> _About this exercise_
Below is a listing with pictures in it; transcribe exactly the lines from the one that has "The goal is" through the one that has "[GameBanana](https://gamebanana.com)'s API. Please", and omit those pictures.

--------------------------------------------------

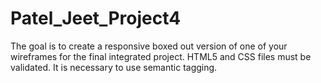 # Patel_Jeet_Project4
 The goal is to create a responsive boxed out version of one of your wireframes for the final integrated project. HTML5 and CSS files must be validated. It is necessary to use semantic tagging.
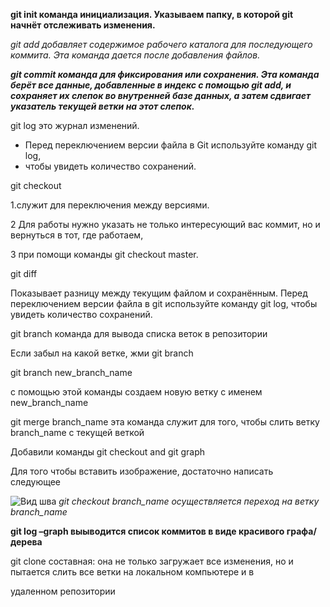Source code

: 
**git init команда инициализация. Указываем папку, в которой git начнёт отслеживать изменения.**

_git add   добавляет содержимое рабочего каталога  для последующего коммита. Эта команда дается после добавления файлов._

***git commit  команда для фиксирования или сохранения. Эта команда берёт все данные, добавленные в индекс с помощью git add, и сохраняет их
слепок во внутренней базе данных, а затем сдвигает указатель текущей ветки на этот слепок.***

git log это журнал изменений.
* Перед переключением версии файла в Git 
используйте команду git log,
* чтобы увидеть 
количество сохранений.

git checkout  

1.служит для переключения между версиями.

2 Для работы нужно указать не только 
интересующий вас коммит, но и вернуться 
в тот, где работаем,

3 при помощи команды 
git checkout master.

 git diff 
 
Показывает разницу между текущим файлом 
и сохранённым. Перед переключением версии файла в git  используйте команду git log, чтобы увидеть 
количество сохранений.

git branch команда для вывода списка веток в репозитории

Если забыл на какой ветке, жми git branch

git branch new_branch_name

с помощью этой команды создаем новую ветку с именем new_branch_name

git merge branch_name эта команда служит для того, чтобы слить ветку branch_name с текущей веткой  

Добавили команды git checkout and git graph

Для того чтобы вставить изображение, достаточно написать следующее

![Вид шва](seam.jpg)
_git checkout branch_name осуществляется переход на ветку branch_name_

**git log –graph выыводится список коммитов в виде красивого графа/дерева**

 git clone составная: она не только загружает все изменения, но и пытается слить все ветки на локальном компьютере и в 
 
   удаленном репозитории



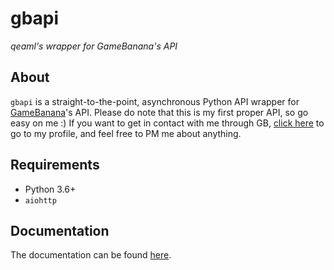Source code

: # gbapi
*qeaml's wrapper for GameBanana's API*

## About
`gbapi` is a straight-to-the-point, asynchronous Python API wrapper for
[GameBanana](https://gamebanana.com)'s API. Please do note that this is my first
proper API, so go easy on me :) If you want to get in contact with me through
GB, [click here](https://gamebanana.com/members/1479808) to go to my profile, and feel free to PM me about anything.

## Requirements
* Python 3.6+
* `aiohttp`

## Documentation
The documentation can be found [here](https://qeaml.github.io/gbapi).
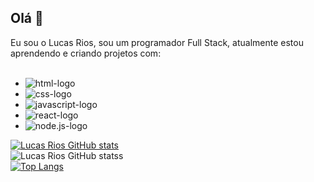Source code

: ## Olá 👋

Eu sou o Lucas Rios, sou um programador Full Stack, atualmente estou aprendendo e criando projetos com:
<br>
<br>
- <img src="https://img.shields.io/badge/HTML5-E34F26?style=for-the-badge&logo=html5&logoColor=white" alt="html-logo"/>
- <img src="https://img.shields.io/badge/CSS3-1572B6?style=for-the-badge&logo=css3&logoColor=white" alt="css-logo"/>
- <img src="https://img.shields.io/badge/JavaScript-F7DF1E?style=for-the-badge&logo=javascript&logoColor=black" alt="javascript-logo"/>
- <img src="https://img.shields.io/badge/React-20232A?style=for-the-badge&logo=react&logoColor=61DAFB" alt="react-logo"/>
- <img src="https://img.shields.io/badge/Node.js-43853D?style=for-the-badge&logo=node.js&logoColor=white" alt="node.js-logo"/>
   <br>
[![Lucas Rios GitHub stats](https://github-readme-stats.vercel.app/api?username=lucasriosdev)](https://github.com/anuraghazra/github-readme-stats)
<br>
  ![Lucas Rios GitHub statss](https://github-readme-stats.vercel.app/api?username=anuraghazra&show_icons=true&theme=radical)
  <br>
[![Top Langs](https://github-readme-stats.vercel.app/api/top-langs/?username=lucasriosdev)](https://github.com/anuraghazra/github-readme-stats)
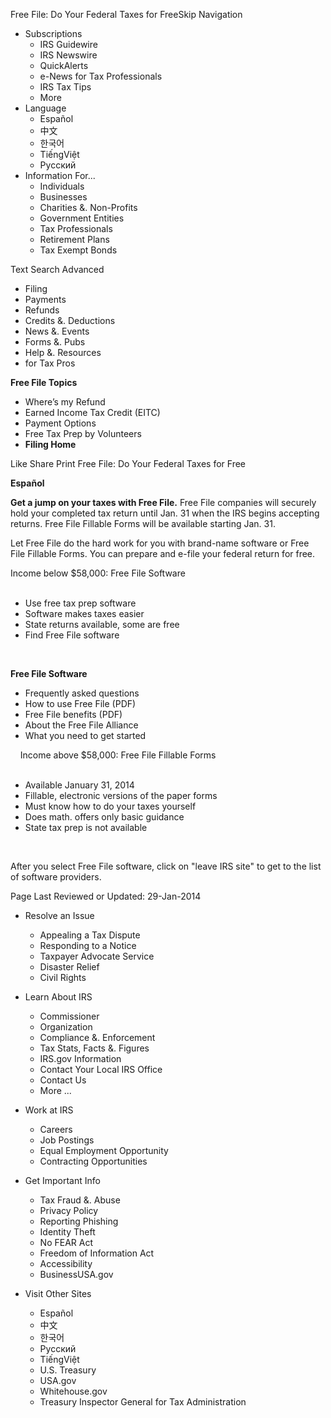 Free File: Do Your Federal Taxes for FreeSkip Navigation

*   Subscriptions
    *   IRS Guidewire
    *   IRS Newswire
    *   QuickAlerts
    *   e-News for Tax Professionals
    *   IRS Tax Tips
    *   More
*   Language
    *   Español
    *   中文
    *   한국어
    *   TiếngViệt
    *   Pусский
*   Information For...
    *   Individuals
    *   Businesses
    *   Charities &. Non-Profits
    *   Government Entities
    *   Tax Professionals
    *   Retirement Plans
    *   Tax Exempt Bonds

Text Search Advanced

*   Filing
*   Payments
*   Refunds
*   Credits &. Deductions
*   News &. Events
*   Forms &. Pubs
*   Help &. Resources
*   for Tax Pros

**Free File Topics**

*   Where’s my Refund
*   Earned Income Tax Credit (EITC)
*   Payment Options
*   Free Tax Prep by Volunteers
*   **Filing Home**

Like Share Print Free File: Do Your Federal Taxes for Free

**Español**

**Get a jump on your taxes with Free File.** Free File companies will securely hold your completed tax return until Jan. 31 when the IRS begins accepting returns. Free File Fillable Forms will be available starting Jan. 31.

Let Free File do the hard work for you with brand-name software or Free File Fillable Forms. You can prepare and e-file your federal return for free.

Income below $58,000: Free File Software  
 

*   Use free tax prep software
*   Software makes taxes easier
*   State returns available, some are free
*   Find Free File software

   

**Free File Software**

*   Frequently asked questions
*   How to use Free File (PDF)
*   Free File benefits (PDF)
*   About the Free File Alliance
*   What you need to get started

    Income above $58,000: Free File Fillable Forms  
 

*   Available January 31, 2014
*   Fillable, electronic versions of the paper forms
*   Must know how to do your taxes yourself
*   Does math. offers only basic guidance
*   State tax prep is not available

   

After you select Free File software, click on "leave IRS site" to get to the list of software providers.  

Page Last Reviewed or Updated: 29-Jan-2014

*   Resolve an Issue
    
    *   Appealing a Tax Dispute
    *   Responding to a Notice
    *   Taxpayer Advocate Service
    *   Disaster Relief
    *   Civil Rights
*   Learn About IRS
    
    *   Commissioner
    *   Organization
    *   Compliance &. Enforcement
    *   Tax Stats, Facts &. Figures
    *   IRS.gov Information
    *   Contact Your Local IRS Office
    *   Contact Us
    *   More ...
*   Work at IRS
    
    *   Careers
    *   Job Postings
    *   Equal Employment Opportunity
    *   Contracting Opportunities
*   Get Important Info
    
    *   Tax Fraud &. Abuse
    *   Privacy Policy
    *   Reporting Phishing
    *   Identity Theft
    *   No FEAR Act
    *   Freedom of Information Act
    *   Accessibility
    *   BusinessUSA.gov
*   Visit Other Sites
    
    *   Español
    *   中文
    *   한국어
    *   Pусский
    *   TiếngViệt
    *   U.S. Treasury
    *   USA.gov
    *   Whitehouse.gov
    *   Treasury Inspector General for Tax Administration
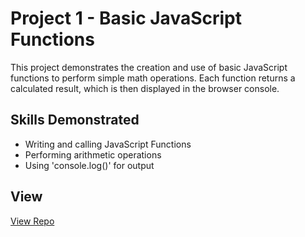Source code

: # Project 1 - Basic JavaScript Functions

This project demonstrates the creation and use of basic JavaScript functions to perform simple math operations. Each function returns a calculated result, which is then displayed in the browser console.  

## Skills Demonstrated
- Writing and calling JavaScript Functions
- Performing arithmetic operations
- Using 'console.log()' for output

## View
[View Repo](https://uo-cit-drewlesh.github.io/CS-111-IntroWebProgramming/Project1/)
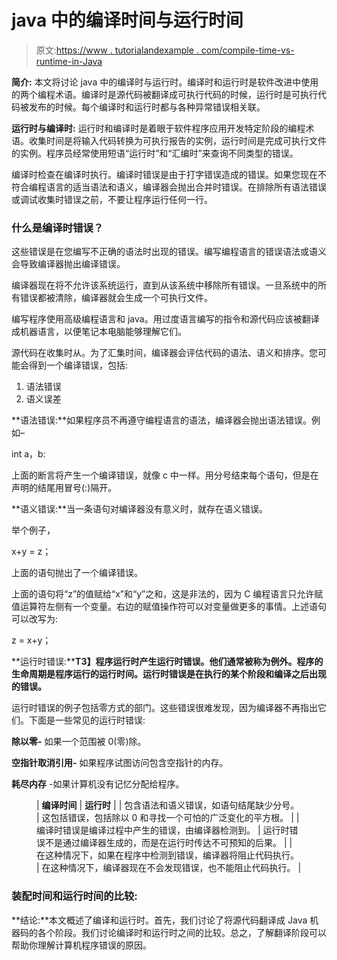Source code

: # java 中的编译时间与运行时间

> 原文:[https://www . tutorialandexample . com/compile-time-vs-runtime-in-Java](https://www.tutorialandexample.com/compile-time-vs-runtime-in-java)

**简介:** 本文将讨论 java 中的编译时与运行时。编译时和运行时是软件改进中使用的两个编程术语。编译时是源代码被翻译成可执行代码的时候，运行时是可执行代码被发布的时候。每个编译时和运行时都与各种异常错误相关联。

**运行时与编译时:** 运行时和编译时是着眼于软件程序应用开发特定阶段的编程术语。收集时间是将输入代码转换为可执行报告的实例，运行时间是完成可执行文件的实例。程序员经常使用短语“运行时”和“汇编时”来查询不同类型的错误。

编译时检查在编译时执行。编译时错误是由于打字错误造成的错误。如果您现在不符合编程语言的适当语法和语义，编译器会抛出合并时错误。在排除所有语法错误或调试收集时错误之前，不要让程序运行任何一行。

### 什么是编译时错误？

这些错误是在您编写不正确的语法时出现的错误。编写编程语言的错误语法或语义会导致编译器抛出编译错误。

编译器现在将不允许该系统运行，直到从该系统中移除所有错误。一旦系统中的所有错误都被清除，编译器就会生成一个可执行文件。

编写程序使用高级编程语言和 java。用过度语言编写的指令和源代码应该被翻译成机器语言，以便笔记本电脑能够理解它们。

源代码在收集时从。为了汇集时间，编译器会评估代码的语法、语义和排序。您可能会得到一个编译错误，包括:

1.  语法错误
2.  语义误差

**语法错误:**如果程序员不再遵守编程语言的语法，编译器会抛出语法错误。例如–

int a，b:

上面的断言将产生一个编译错误，就像 c 中一样。用分号结束每个语句，但是在声明的结尾用冒号(:)隔开。

**语义错误:**当一条语句对编译器没有意义时，就存在语义错误。

举个例子，

x+y = z；

上面的语句抛出了一个编译错误。

上面的语句将“z”的值赋给“x”和“y”之和，这是非法的，因为 C 编程语言只允许赋值运算符左侧有一个变量。右边的赋值操作符可以对变量做更多的事情。上述语句可以改写为:

z = x+y；

**运行时错误:****T3】程序运行时产生运行时错误。他们通常被称为例外。程序的生命周期是程序运行的运行时间。运行时错误是在执行的某个阶段和编译之后出现的错误。**

运行时错误的例子包括零方式的部门。这些错误很难发现，因为编译器不再指出它们。下面是一些常见的运行时错误:

**除以零-** 如果一个范围被 0(零)除。

**空指针取消引用-** 如果程序试图访问包含空指针的内存。

**耗尽内存** -如果计算机没有记忆分配给程序。

<figure class="wp-block-table">

| **编译时间** | **运行时** |
| 包含语法和语义错误，如语句结尾缺少分号。 | 这包括错误，包括除以 0 和寻找一个可怕的广泛变化的平方根。 |
| 编译时错误是编译过程中产生的错误，由编译器检测到。 | 运行时错误不是通过编译器生成的，而是在运行时传达不可预知的后果。 |
| 在这种情况下，如果在程序中检测到错误，编译器将阻止代码执行。 | 在这种情况下，编译器现在不会发现错误，也不能阻止代码执行。 |

</figure>

### 装配时间和运行时间的比较:

**结论:**本文概述了编译和运行时。首先，我们讨论了将源代码翻译成 Java 机器码的各个阶段。我们讨论编译时和运行时之间的比较。总之，了解翻译阶段可以帮助你理解计算机程序错误的原因。
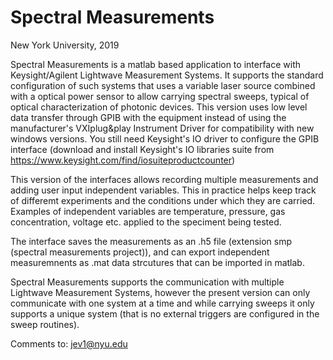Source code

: # Spectral Measurements 
New York University, 2019

Spectral Measurements is a matlab based application to interface with Keysight/Agilent Lightwave Measurement Systems. It supports the standard configuration of such systems that uses a variable laser source combined with a optical power sensor to allow carrying spectral sweeps, typical of optical characterization of photonic devices. This version uses low level data transfer through GPIB with the equipment instead of using the manufacturer's VXIplug&play Instrument Driver for compatibility with new windows versions. You still need Keysight's IO driver to configure the GPIB interface (download and install Keysight's IO libraries suite from https://www.keysight.com/find/iosuiteproductcounter)

This version of the interfaces allows recording multiple measurements and adding user input independent variables. This in practice helps keep track of differemt experiments and the conditions under which they are carried. Examples of independent variables are temperature, pressure, gas concentration, voltage etc. applied to the speciment being tested.

The interface saves the measurements as an .h5 file (extension smp (spectral measurements project)), and can export independent measuremnents as .mat data strcutures that can be imported in matlab.

Spectral Measurements supports the communication with multiple Lightwave Measurement Systems, however the present version can only communicate with one system at a time and while carrying sweeps it only supports a unique system (that is no external triggers are configured in the sweep routines).

Comments to: jev1@nyu.edu

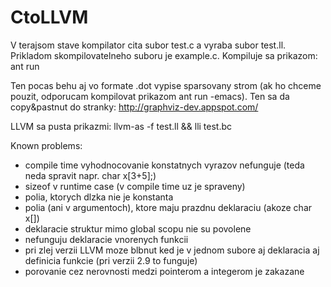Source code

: CtoLLVM
=======

V terajsom stave kompilator cita subor test.c a vyraba subor test.ll. Prikladom skompilovatelneho
suboru je example.c.
Kompiluje sa prikazom:
ant run

Ten pocas behu aj vo formate .dot vypise sparsovany strom (ak ho chceme pouzit, odporucam 
kompilovat prikazom ant run -emacs). Ten sa da copy&pastnut do stranky:
http://graphviz-dev.appspot.com/

LLVM sa pusta prikazmi: llvm-as -f test.ll && lli test.bc

Known problems:
- compile time vyhodnocovanie konstatnych vyrazov nefunguje (teda neda spravit napr. char x[3+5];)
- sizeof v runtime case (v compile time uz je spraveny)
- polia, ktorych dlzka nie je konstanta
- polia (ani v argumentoch), ktore maju prazdnu deklaraciu (akoze char x[])
- deklaracie struktur mimo global scopu nie su povolene
- nefunguju deklaracie vnorenych funkcii
- pri zlej verzii LLVM moze blbnut ked je v jednom subore aj deklaracia aj definicia funkcie (pri
    verzii 2.9 to funguje)
- porovanie cez nerovnosti medzi pointerom a integerom je zakazane
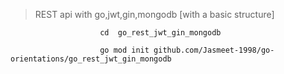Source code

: > REST api with go,jwt,gin,mongodb [with a basic structure]

                        cd  go_rest_jwt_gin_mongodb

                        go mod init github.com/Jasmeet-1998/go-orientations/go_rest_jwt_gin_mongodb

--------------------------------------------------

> _Your solution_
 The goal is to create a responsive boxed out version of one of your wireframes for the final integrated project. HTML5 and CSS files must be validated. It is necessary to use semantic tagging.
Source code

: 
**git init команда инициализация. Указываем папку, в которой git начнёт отслеживать изменения.**

_git add   добавляет содержимое рабочего каталога  для последующего коммита. Эта команда дается после добавления файлов._

***git commit  команда для фиксирования или сохранения. Эта команда берёт все данные, добавленные в индекс с помощью git add, и сохраняет их
слепок во внутренней базе данных, а затем сдвигает указатель текущей ветки на этот слепок.***

git log это журнал изменений.
* Перед переключением версии файла в Git 
используйте команду git log,
* чтобы увидеть 
количество сохранений.

git checkout  

1.служит для переключения между версиями.

2 Для работы нужно указать не только 
интересующий вас коммит, но и вернуться 
в тот, где работаем,

3 при помощи команды 
git checkout master.

 git diff 
 
Показывает разницу между текущим файлом 
и сохранённым. Перед переключением версии файла в git  используйте команду git log, чтобы увидеть 
количество сохранений.

git branch команда для вывода списка веток в репозитории

Если забыл на какой ветке, жми git branch

git branch new_branch_name

с помощью этой команды создаем новую ветку с именем new_branch_name

git merge branch_name эта команда служит для того, чтобы слить ветку branch_name с текущей веткой  

Добавили команды git checkout and git graph

Для того чтобы вставить изображение, достаточно написать следующее

![Вид шва](seam.jpg)
_git checkout branch_name осуществляется переход на ветку branch_name_

**git log –graph выыводится список коммитов в виде красивого графа/дерева**

 git clone составная: она не только загружает все изменения, но и пытается слить все ветки на локальном компьютере и в 
 
   удаленном репозитории



Source code

: # gbapi
*qeaml's wrapper for GameBanana's API*

## About
`gbapi` is a straight-to-the-point, asynchronous Python API wrapper for
[GameBanana](https://gamebanana.com)'s API. Please do note that this is my first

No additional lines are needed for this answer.